(What you need to do): Your copy should match the entries exactly, with the pictures left out.

Extracted data entries:
------------------------------------

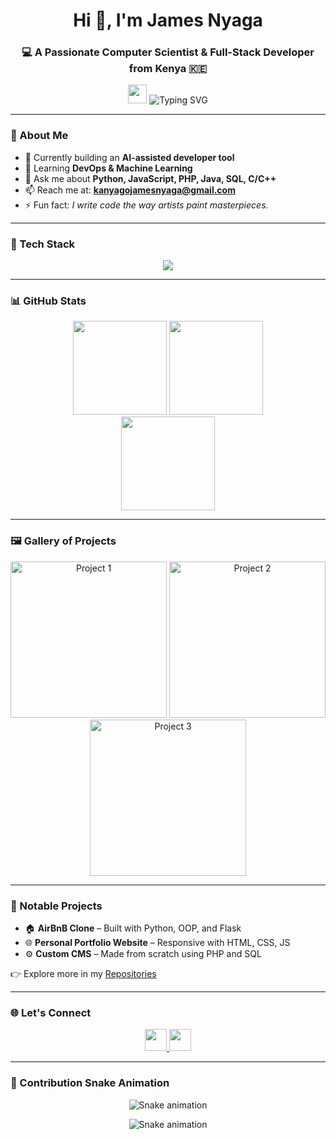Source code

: <h1 align="center">Hi 👋, I'm James Nyaga</h1>
<h3 align="center">💻 A Passionate Computer Scientist & Full-Stack Developer from Kenya 🇰🇪</h3>

<p align="center">
  <img src="https://media.giphy.com/media/hvRJCLFzcasrR4ia7z/giphy.gif" width="30"/>
  <img src="https://readme-typing-svg.demolab.com?font=Fira+Code&size=22&pause=1000&center=true&vCenter=true&width=500&lines=Code.+Create.+Innovate.;Solving+Real+World+Problems;With+Clean+Elegant+Code" alt="Typing SVG" />
</p>

---

### 🚀 About Me

- 🔭 Currently building an **AI-assisted developer tool**  
- 🌱 Learning **DevOps & Machine Learning**  
- 💬 Ask me about **Python, JavaScript, PHP, Java, SQL, C/C++**  
- 📫 Reach me at: **kanyagojamesnyaga@gmail.com**  
- ⚡ Fun fact: _I write code the way artists paint masterpieces._

---

### 🧠 Tech Stack

<div align="center">
  <img src="https://skillicons.dev/icons?i=java,python,cpp,c,html,css,js,php,sql,react" />
</div>

---

### 📊 GitHub Stats

<div align="center">
  <img src="https://github-readme-stats.vercel.app/api?username=Hugs4-Bugs&show_icons=true&theme=dracula" height="150"/>
  <img src="https://github-readme-stats.vercel.app/api/top-langs?username=Hugs4-Bugs&layout=compact&theme=dracula" height="150"/>
</div>

<div align="center">
  <img src="https://github-readme-streak-stats.herokuapp.com?user=Hugs4-Bugs&theme=radical" height="150"/>
</div>

---

### 🖼️ Gallery of Projects

<p align="center">
  <img src="https://your-image-link.com/project1.jpg" width="250" alt="Project 1"/>
  <img src="https://your-image-link.com/project2.jpg" width="250" alt="Project 2"/>
  <img src="https://your-image-link.com/project3.jpg" width="250" alt="Project 3"/>
</p>

---

### 📂 Notable Projects

- 🏠 **AirBnB Clone** – Built with Python, OOP, and Flask
- 🌐 **Personal Portfolio Website** – Responsive with HTML, CSS, JS
- ⚙️ **Custom CMS** – Made from scratch using PHP and SQL

👉 Explore more in my [Repositories](https://github.com/Hugs4-Bugs?tab=repositories)

---

### 🌐 Let's Connect

<div align="center">
  <a href="mailto:kanyagojamesnyaga@gmail.com">
    <img src="https://img.shields.io/static/v1?message=Gmail&logo=gmail&label=&color=D14836&logoColor=white&style=for-the-badge" height="35"/>
  </a>
  <a href="https://www.linkedin.com/in/kanyago-james">
    <img src="https://img.shields.io/static/v1?message=LinkedIn&logo=linkedin&label=&color=0077B5&logoColor=white&style=for-the-badge" height="35"/>
  </a>
</div>

---

### 🐍 Contribution Snake Animation

<p align="center">
  <img src="https://raw.githubusercontent.com/Hugs4-Bugs/Hugs4-Bugs/output/snake.svg" alt="Snake animation" />
</p>


<p align="center">
  <img src="https://raw.githubusercontent.com/Hugs4-Bugs/Hugs4-Bugs/output/snake.svg" alt="Snake animation" />
</p
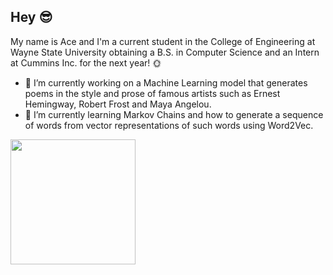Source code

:
## Hey 😎
My name is Ace and I'm a current student in the College of Engineering at Wayne State University obtaining a B.S. in Computer Science and an Intern at Cummins Inc. for the next year! :sun_with_face:
  
- :scroll: I’m currently working on a Machine Learning model that generates poems in the style and prose of famous artists such as Ernest Hemingway, Robert Frost and Maya Angelou. 
- 🌱 I’m currently learning Markov Chains and how to generate a sequence of words from vector representations of such words using Word2Vec. 

 <img src="https://media.giphy.com/media/v1.Y2lkPTc5MGI3NjExOWdvaG1uNXdhOWpjMG1vZWw2c21nNXcwbmFqa28wN3diZTFnNmk1NSZlcD12MV9pbnRlcm5hbF9naWZfYnlfaWQmY3Q9Zw/3oKIPnAiaMCws8nOsE/giphy.gif" width="200" />
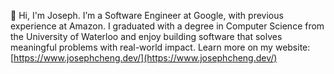 👋 Hi, I'm Joseph. I’m a Software Engineer at Google, with previous experience at Amazon. I graduated with a degree in Computer Science from the University of Waterloo and enjoy building software that solves meaningful problems with real-world impact. Learn more on my website: [https://www.josephcheng.dev/](https://www.josephcheng.dev/)
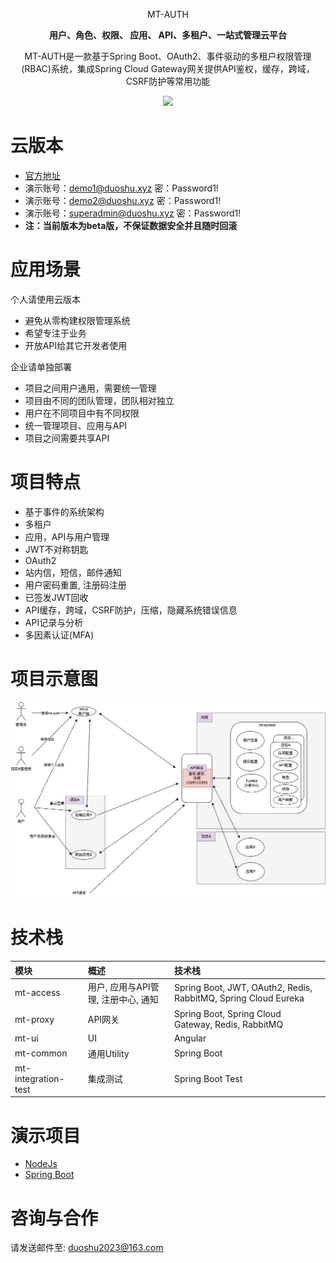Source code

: <p align="center" >
    MT-AUTH
</p>
<p align="center">
  <strong>用户、角色、权限、 应用、 API、多租户、一站式管理云平台</strong>
</p>
<p align="center">
  MT-AUTH是一款基于Spring Boot、OAuth2、事件驱动的多租户权限管理(RBAC)系统，集成Spring Cloud Gateway网关提供API鉴权，缓存，跨域，CSRF防护等常用功能
</p>

<p align="center">
    <img src="https://img.shields.io/github/last-commit/publicdevop2019/mt-auth.svg?style=flat-square" />
</p>

# 云版本

- [官方地址](https://www.duoshu.xyz/login)
- 演示账号：demo1@duoshu.xyz 密：Password1!
- 演示账号：demo2@duoshu.xyz 密：Password1!
- 演示账号：superadmin@duoshu.xyz 密：Password1!
- **注：当前版本为beta版，不保证数据安全并且随时回滚**

# 应用场景

个人请使用云版本
- 避免从零构建权限管理系统
- 希望专注于业务
- 开放API给其它开发者使用

企业请单独部署

- 项目之间用户通用，需要统一管理
- 项目由不同的团队管理，团队相对独立
- 用户在不同项目中有不同权限
- 统一管理项目、应用与API
- 项目之间需要共享API

# 项目特点

- 基于事件的系统架构
- 多租户
- 应用，API与用户管理
- JWT不对称钥匙
- OAuth2
- 站内信，短信，邮件通知
- 用户密码重置, 注册码注册
- 已签发JWT回收
- API缓存，跨域，CSRF防护，压缩，隐藏系统错误信息
- API记录与分析
- 多因素认证(MFA)

# 项目示意图

![arthitecture](./doc/arthitecture/architecture.jpg)

# 技术栈

| 模块                  | 概述                     | 技术栈                                                            |  
|:--------------------|:-----------------------|:---------------------------------------------------------------|
| mt-access           | 用户, 应用与API管理, 注册中心, 通知 | Spring Boot, JWT, OAuth2, Redis, RabbitMQ, Spring Cloud Eureka |
| mt-proxy            | API网关                  | Spring Boot, Spring Cloud Gateway, Redis, RabbitMQ             |
| mt-ui               | UI                     | Angular                                                        |
| mt-common           | 通用Utility              | Spring Boot                                                    |
| mt-integration-test | 集成测试                   | Spring Boot Test                                               |

# 演示项目
- [NodeJs](./mt-sample/nodejs)
- [Spring Boot](./mt-sample/spring-boot)
# 咨询与合作
请发送邮件至: duoshu2023@163.com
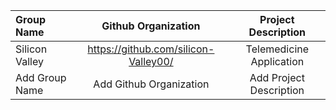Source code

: | Group Name      | Github Organization       | Project Description|
 :----------  |:------------:|:------------:|
|Silicon Valley|https://github.com/silicon-Valley00/|Telemedicine Application|
|Add Group Name |Add Github Organization |Add Project Description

------------------------------------

(Result below):
Source code

: <h1 align="center">Hi 👋, I'm James Nyaga</h1>
<h3 align="center">💻 A Passionate Computer Scientist & Full-Stack Developer from Kenya 🇰🇪</h3>

<p align="center">
  <img src="https://media.giphy.com/media/hvRJCLFzcasrR4ia7z/giphy.gif" width="30"/>
  <img src="https://readme-typing-svg.demolab.com?font=Fira+Code&size=22&pause=1000&center=true&vCenter=true&width=500&lines=Code.+Create.+Innovate.;Solving+Real+World+Problems;With+Clean+Elegant+Code" alt="Typing SVG" />
</p>

---

### 🚀 About Me

- 🔭 Currently building an **AI-assisted developer tool**  
- 🌱 Learning **DevOps & Machine Learning**  
- 💬 Ask me about **Python, JavaScript, PHP, Java, SQL, C/C++**  
- 📫 Reach me at: **kanyagojamesnyaga@gmail.com**  
- ⚡ Fun fact: _I write code the way artists paint masterpieces._

---

### 🧠 Tech Stack

<div align="center">
  <img src="https://skillicons.dev/icons?i=java,python,cpp,c,html,css,js,php,sql,react" />
</div>

---

### 📊 GitHub Stats

<div align="center">
  <img src="https://github-readme-stats.vercel.app/api?username=Hugs4-Bugs&show_icons=true&theme=dracula" height="150"/>
  <img src="https://github-readme-stats.vercel.app/api/top-langs?username=Hugs4-Bugs&layout=compact&theme=dracula" height="150"/>
</div>

<div align="center">
  <img src="https://github-readme-streak-stats.herokuapp.com?user=Hugs4-Bugs&theme=radical" height="150"/>
</div>

---

### 🖼️ Gallery of Projects

<p align="center">
  <img src="https://your-image-link.com/project1.jpg" width="250" alt="Project 1"/>
  <img src="https://your-image-link.com/project2.jpg" width="250" alt="Project 2"/>
  <img src="https://your-image-link.com/project3.jpg" width="250" alt="Project 3"/>
</p>

---

### 📂 Notable Projects

- 🏠 **AirBnB Clone** – Built with Python, OOP, and Flask
- 🌐 **Personal Portfolio Website** – Responsive with HTML, CSS, JS
- ⚙️ **Custom CMS** – Made from scratch using PHP and SQL

👉 Explore more in my [Repositories](https://github.com/Hugs4-Bugs?tab=repositories)

---

### 🌐 Let's Connect

<div align="center">
  <a href="mailto:kanyagojamesnyaga@gmail.com">
    <img src="https://img.shields.io/static/v1?message=Gmail&logo=gmail&label=&color=D14836&logoColor=white&style=for-the-badge" height="35"/>
  </a>
  <a href="https://www.linkedin.com/in/kanyago-james">
    <img src="https://img.shields.io/static/v1?message=LinkedIn&logo=linkedin&label=&color=0077B5&logoColor=white&style=for-the-badge" height="35"/>
  </a>
</div>

---

### 🐍 Contribution Snake Animation

<p align="center">
  <img src="https://raw.githubusercontent.com/Hugs4-Bugs/Hugs4-Bugs/output/snake.svg" alt="Snake animation" />
</p>


<p align="center">
  <img src="https://raw.githubusercontent.com/Hugs4-Bugs/Hugs4-Bugs/output/snake.svg" alt="Snake animation" />
</p
Source code

:
## Hey 😎
My name is Ace and I'm a current student in the College of Engineering at Wayne State University obtaining a B.S. in Computer Science and an Intern at Cummins Inc. for the next year! :sun_with_face:
  
- :scroll: I’m currently working on a Machine Learning model that generates poems in the style and prose of famous artists such as Ernest Hemingway, Robert Frost and Maya Angelou. 
- 🌱 I’m currently learning Markov Chains and how to generate a sequence of words from vector representations of such words using Word2Vec. 

 <img src="https://media.giphy.com/media/v1.Y2lkPTc5MGI3NjExOWdvaG1uNXdhOWpjMG1vZWw2c21nNXcwbmFqa28wN3diZTFnNmk1NSZlcD12MV9pbnRlcm5hbF9naWZfYnlfaWQmY3Q9Zw/3oKIPnAiaMCws8nOsE/giphy.gif" width="200" />
 👋 Hi, I'm Joseph. I’m a Software Engineer at Google, with previous experience at Amazon. I graduated with a degree in Computer Science from the University of Waterloo and enjoy building software that solves meaningful problems with real-world impact. Learn more on my website: [https://www.josephcheng.dev/](https://www.josephcheng.dev/)
Source code

: <p align="center" >
    MT-AUTH
</p>
<p align="center">
  <strong>用户、角色、权限、 应用、 API、多租户、一站式管理云平台</strong>
</p>
<p align="center">
  MT-AUTH是一款基于Spring Boot、OAuth2、事件驱动的多租户权限管理(RBAC)系统，集成Spring Cloud Gateway网关提供API鉴权，缓存，跨域，CSRF防护等常用功能
</p>

<p align="center">
    <img src="https://img.shields.io/github/last-commit/publicdevop2019/mt-auth.svg?style=flat-square" />
</p>

# 云版本

- [官方地址](https://www.duoshu.xyz/login)
- 演示账号：demo1@duoshu.xyz 密：Password1!
- 演示账号：demo2@duoshu.xyz 密：Password1!
- 演示账号：superadmin@duoshu.xyz 密：Password1!
- **注：当前版本为beta版，不保证数据安全并且随时回滚**

# 应用场景

个人请使用云版本
- 避免从零构建权限管理系统
- 希望专注于业务
- 开放API给其它开发者使用

企业请单独部署

- 项目之间用户通用，需要统一管理
- 项目由不同的团队管理，团队相对独立
- 用户在不同项目中有不同权限
- 统一管理项目、应用与API
- 项目之间需要共享API

# 项目特点

- 基于事件的系统架构
- 多租户
- 应用，API与用户管理
- JWT不对称钥匙
- OAuth2
- 站内信，短信，邮件通知
- 用户密码重置, 注册码注册
- 已签发JWT回收
- API缓存，跨域，CSRF防护，压缩，隐藏系统错误信息
- API记录与分析
- 多因素认证(MFA)

# 项目示意图

![arthitecture](./doc/arthitecture/architecture.jpg)

# 技术栈

| 模块                  | 概述                     | 技术栈                                                            |  
|:--------------------|:-----------------------|:---------------------------------------------------------------|
| mt-access           | 用户, 应用与API管理, 注册中心, 通知 | Spring Boot, JWT, OAuth2, Redis, RabbitMQ, Spring Cloud Eureka |
| mt-proxy            | API网关                  | Spring Boot, Spring Cloud Gateway, Redis, RabbitMQ             |
| mt-ui               | UI                     | Angular                                                        |
| mt-common           | 通用Utility              | Spring Boot                                                    |
| mt-integration-test | 集成测试                   | Spring Boot Test                                               |

# 演示项目
- [NodeJs](./mt-sample/nodejs)
- [Spring Boot](./mt-sample/spring-boot)
# 咨询与合作
请发送邮件至: duoshu2023@163.com
Source code

: | Group Name      | Github Organization       | Project Description|
 :----------  |:------------:|:------------:|
|Silicon Valley|https://github.com/silicon-Valley00/|Telemedicine Application|
|Add Group Name |Add Github Organization |Add Project Description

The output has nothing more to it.